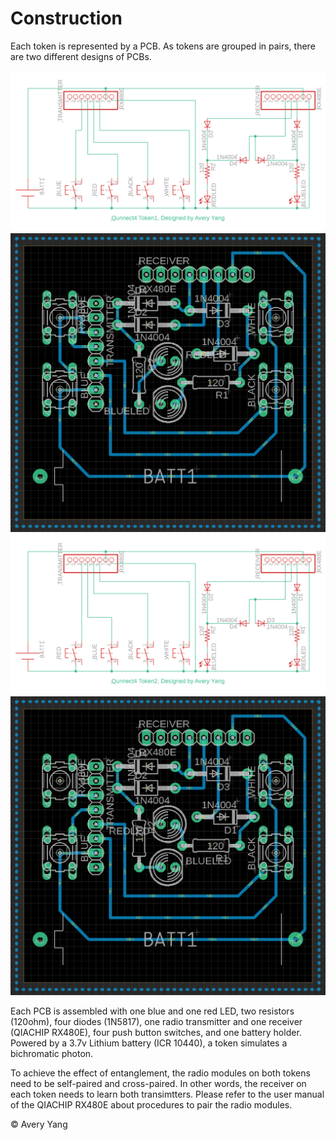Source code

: # Construction

Each token is represented by a PCB. As tokens are grouped in pairs, there are two different designs of PCBs.

![Token 1 Schematic Design](images/Token1Schematic.png)
![Token 1 Board Design](images/Token1Board.png)
![Token 2 Schematic Design](images/Token2Schematic.png)
![Token 2 Board Design](images/Token2Board.png)

Each PCB is assembled with one blue and one red LED, two resistors (120ohm), four diodes (1N5817), one radio transmitter and one receiver (QIACHIP RX480E), four push button switches, and one battery holder. Powered by a 3.7v Lithium battery (ICR 10440), a token simulates a bichromatic photon.

To achieve the effect of entanglement, the radio modules on both tokens need to be self-paired and cross-paired. In other words, the receiver on each token needs to learn both transimtters. Please refer to the user manual of the QIACHIP RX480E about procedures to pair the radio modules.

&copy; Avery Yang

* Problem requirements:
Your reply should hold every line above exactly as written and none of the pictures.

* Exercise response:
Source code

: # Construction

Each token is represented by a PCB. As tokens are grouped in pairs, there are two different designs of PCBs.

![Token 1 Schematic Design](images/Token1Schematic.png)
![Token 1 Board Design](images/Token1Board.png)
![Token 2 Schematic Design](images/Token2Schematic.png)
![Token 2 Board Design](images/Token2Board.png)

Each PCB is assembled with one blue and one red LED, two resistors (120ohm), four diodes (1N5817), one radio transmitter and one receiver (QIACHIP RX480E), four push button switches, and one battery holder. Powered by a 3.7v Lithium battery (ICR 10440), a token simulates a bichromatic photon.

To achieve the effect of entanglement, the radio modules on both tokens need to be self-paired and cross-paired. In other words, the receiver on each token needs to learn both transimtters. Please refer to the user manual of the QIACHIP RX480E about procedures to pair the radio modules.

&copy; Avery Yang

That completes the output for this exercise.